**How to complete this task**
In your answer, give each entry again exactly as it appears.

Available data START

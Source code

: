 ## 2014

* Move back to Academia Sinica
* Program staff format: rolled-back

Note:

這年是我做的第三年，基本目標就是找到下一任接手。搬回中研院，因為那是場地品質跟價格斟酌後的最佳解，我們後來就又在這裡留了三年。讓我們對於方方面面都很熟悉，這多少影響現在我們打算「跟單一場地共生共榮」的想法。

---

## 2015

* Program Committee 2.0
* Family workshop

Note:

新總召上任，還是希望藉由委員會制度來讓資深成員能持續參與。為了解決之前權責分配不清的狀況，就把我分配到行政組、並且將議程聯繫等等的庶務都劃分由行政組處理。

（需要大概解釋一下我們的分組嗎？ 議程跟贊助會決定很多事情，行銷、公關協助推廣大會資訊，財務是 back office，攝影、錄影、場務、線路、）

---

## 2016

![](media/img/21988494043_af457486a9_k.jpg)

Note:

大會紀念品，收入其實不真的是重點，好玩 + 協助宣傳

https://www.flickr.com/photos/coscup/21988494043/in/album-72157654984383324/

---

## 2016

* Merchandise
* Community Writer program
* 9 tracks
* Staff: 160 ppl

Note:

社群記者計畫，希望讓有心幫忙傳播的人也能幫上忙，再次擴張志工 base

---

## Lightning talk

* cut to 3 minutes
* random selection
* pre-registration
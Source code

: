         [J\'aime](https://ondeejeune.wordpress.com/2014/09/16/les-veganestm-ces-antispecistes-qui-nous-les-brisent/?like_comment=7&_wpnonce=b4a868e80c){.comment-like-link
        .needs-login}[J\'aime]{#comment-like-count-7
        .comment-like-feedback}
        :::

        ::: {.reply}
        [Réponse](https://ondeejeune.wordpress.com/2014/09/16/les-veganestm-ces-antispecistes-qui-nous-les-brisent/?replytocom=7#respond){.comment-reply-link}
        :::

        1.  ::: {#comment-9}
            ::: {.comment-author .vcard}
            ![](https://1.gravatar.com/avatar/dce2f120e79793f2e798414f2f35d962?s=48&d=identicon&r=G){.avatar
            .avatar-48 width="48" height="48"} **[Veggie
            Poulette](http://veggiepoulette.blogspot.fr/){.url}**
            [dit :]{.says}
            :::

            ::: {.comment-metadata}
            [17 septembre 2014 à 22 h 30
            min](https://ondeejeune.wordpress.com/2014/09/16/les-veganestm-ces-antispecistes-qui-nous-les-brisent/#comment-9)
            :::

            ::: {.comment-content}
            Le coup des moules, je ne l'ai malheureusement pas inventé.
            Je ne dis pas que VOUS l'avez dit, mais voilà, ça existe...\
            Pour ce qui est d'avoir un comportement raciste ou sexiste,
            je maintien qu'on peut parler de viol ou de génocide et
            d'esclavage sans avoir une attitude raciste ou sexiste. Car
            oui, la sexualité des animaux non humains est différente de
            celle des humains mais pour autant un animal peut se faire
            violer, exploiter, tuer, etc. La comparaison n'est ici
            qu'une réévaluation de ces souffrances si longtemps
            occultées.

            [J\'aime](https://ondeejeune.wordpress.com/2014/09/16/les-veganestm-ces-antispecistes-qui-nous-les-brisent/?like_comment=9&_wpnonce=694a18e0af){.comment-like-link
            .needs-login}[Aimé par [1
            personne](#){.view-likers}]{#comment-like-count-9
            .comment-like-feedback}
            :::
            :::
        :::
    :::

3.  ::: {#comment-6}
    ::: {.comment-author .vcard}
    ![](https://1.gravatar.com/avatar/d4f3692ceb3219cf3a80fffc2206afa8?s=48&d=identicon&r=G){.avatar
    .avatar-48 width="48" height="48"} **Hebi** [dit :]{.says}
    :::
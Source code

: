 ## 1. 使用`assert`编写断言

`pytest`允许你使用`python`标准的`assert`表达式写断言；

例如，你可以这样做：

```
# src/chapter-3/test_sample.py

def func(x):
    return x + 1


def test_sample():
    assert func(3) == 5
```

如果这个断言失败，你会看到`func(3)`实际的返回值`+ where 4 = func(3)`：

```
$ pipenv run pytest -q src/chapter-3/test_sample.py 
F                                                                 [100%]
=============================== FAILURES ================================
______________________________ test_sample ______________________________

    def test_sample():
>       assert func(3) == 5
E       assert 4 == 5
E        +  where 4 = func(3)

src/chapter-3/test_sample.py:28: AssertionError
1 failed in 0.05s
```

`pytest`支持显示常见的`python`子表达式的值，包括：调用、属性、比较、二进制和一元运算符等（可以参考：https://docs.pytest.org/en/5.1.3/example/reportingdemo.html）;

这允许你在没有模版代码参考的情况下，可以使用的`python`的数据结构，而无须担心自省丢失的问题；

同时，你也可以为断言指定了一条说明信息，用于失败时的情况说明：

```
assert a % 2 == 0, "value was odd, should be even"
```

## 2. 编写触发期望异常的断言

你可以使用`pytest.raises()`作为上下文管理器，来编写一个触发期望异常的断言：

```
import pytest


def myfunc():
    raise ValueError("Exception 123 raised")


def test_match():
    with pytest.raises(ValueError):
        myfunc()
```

Available data END

**Finished exercise**
Source code

: ## 2014

* Move back to Academia Sinica
* Program staff format: rolled-back

Note:

這年是我做的第三年，基本目標就是找到下一任接手。搬回中研院，因為那是場地品質跟價格斟酌後的最佳解，我們後來就又在這裡留了三年。讓我們對於方方面面都很熟悉，這多少影響現在我們打算「跟單一場地共生共榮」的想法。

---

## 2015

* Program Committee 2.0
* Family workshop

Note:

新總召上任，還是希望藉由委員會制度來讓資深成員能持續參與。為了解決之前權責分配不清的狀況，就把我分配到行政組、並且將議程聯繫等等的庶務都劃分由行政組處理。

（需要大概解釋一下我們的分組嗎？ 議程跟贊助會決定很多事情，行銷、公關協助推廣大會資訊，財務是 back office，攝影、錄影、場務、線路、）

---

## 2016

![](media/img/21988494043_af457486a9_k.jpg)

Note:

大會紀念品，收入其實不真的是重點，好玩 + 協助宣傳

https://www.flickr.com/photos/coscup/21988494043/in/album-72157654984383324/

---

## 2016

* Merchandise
* Community Writer program
* 9 tracks
* Staff: 160 ppl

Note:

社群記者計畫，希望讓有心幫忙傳播的人也能幫上忙，再次擴張志工 base

---

## Lightning talk

* cut to 3 minutes
* random selection
* pre-registration
Source code

:         [J\'aime](https://ondeejeune.wordpress.com/2014/09/16/les-veganestm-ces-antispecistes-qui-nous-les-brisent/?like_comment=7&_wpnonce=b4a868e80c){.comment-like-link
        .needs-login}[J\'aime]{#comment-like-count-7
        .comment-like-feedback}
        :::

        ::: {.reply}
        [Réponse](https://ondeejeune.wordpress.com/2014/09/16/les-veganestm-ces-antispecistes-qui-nous-les-brisent/?replytocom=7#respond){.comment-reply-link}
        :::

        1.  ::: {#comment-9}
            ::: {.comment-author .vcard}
            ![](https://1.gravatar.com/avatar/dce2f120e79793f2e798414f2f35d962?s=48&d=identicon&r=G){.avatar
            .avatar-48 width="48" height="48"} **[Veggie
            Poulette](http://veggiepoulette.blogspot.fr/){.url}**
            [dit :]{.says}
            :::

            ::: {.comment-metadata}
            [17 septembre 2014 à 22 h 30
            min](https://ondeejeune.wordpress.com/2014/09/16/les-veganestm-ces-antispecistes-qui-nous-les-brisent/#comment-9)
            :::

            ::: {.comment-content}
            Le coup des moules, je ne l'ai malheureusement pas inventé.
            Je ne dis pas que VOUS l'avez dit, mais voilà, ça existe...\
            Pour ce qui est d'avoir un comportement raciste ou sexiste,
            je maintien qu'on peut parler de viol ou de génocide et
            d'esclavage sans avoir une attitude raciste ou sexiste. Car
            oui, la sexualité des animaux non humains est différente de
            celle des humains mais pour autant un animal peut se faire
            violer, exploiter, tuer, etc. La comparaison n'est ici
            qu'une réévaluation de ces souffrances si longtemps
            occultées.

            [J\'aime](https://ondeejeune.wordpress.com/2014/09/16/les-veganestm-ces-antispecistes-qui-nous-les-brisent/?like_comment=9&_wpnonce=694a18e0af){.comment-like-link
            .needs-login}[Aimé par [1
            personne](#){.view-likers}]{#comment-like-count-9
            .comment-like-feedback}
            :::
            :::
        :::
    :::

3.  ::: {#comment-6}
    ::: {.comment-author .vcard}
    ![](https://1.gravatar.com/avatar/d4f3692ceb3219cf3a80fffc2206afa8?s=48&d=identicon&r=G){.avatar
    .avatar-48 width="48" height="48"} **Hebi** [dit :]{.says}
    :::
Source code

: ## 1. 使用`assert`编写断言

`pytest`允许你使用`python`标准的`assert`表达式写断言；

例如，你可以这样做：

```
# src/chapter-3/test_sample.py

def func(x):
    return x + 1


def test_sample():
    assert func(3) == 5
```

如果这个断言失败，你会看到`func(3)`实际的返回值`+ where 4 = func(3)`：

```
$ pipenv run pytest -q src/chapter-3/test_sample.py 
F                                                                 [100%]
=============================== FAILURES ================================
______________________________ test_sample ______________________________

    def test_sample():
>       assert func(3) == 5
E       assert 4 == 5
E        +  where 4 = func(3)

src/chapter-3/test_sample.py:28: AssertionError
1 failed in 0.05s
```

`pytest`支持显示常见的`python`子表达式的值，包括：调用、属性、比较、二进制和一元运算符等（可以参考：https://docs.pytest.org/en/5.1.3/example/reportingdemo.html）;

这允许你在没有模版代码参考的情况下，可以使用的`python`的数据结构，而无须担心自省丢失的问题；

同时，你也可以为断言指定了一条说明信息，用于失败时的情况说明：

```
assert a % 2 == 0, "value was odd, should be even"
```

## 2. 编写触发期望异常的断言

你可以使用`pytest.raises()`作为上下文管理器，来编写一个触发期望异常的断言：

```
import pytest


def myfunc():
    raise ValueError("Exception 123 raised")


def test_match():
    with pytest.raises(ValueError):
        myfunc()
```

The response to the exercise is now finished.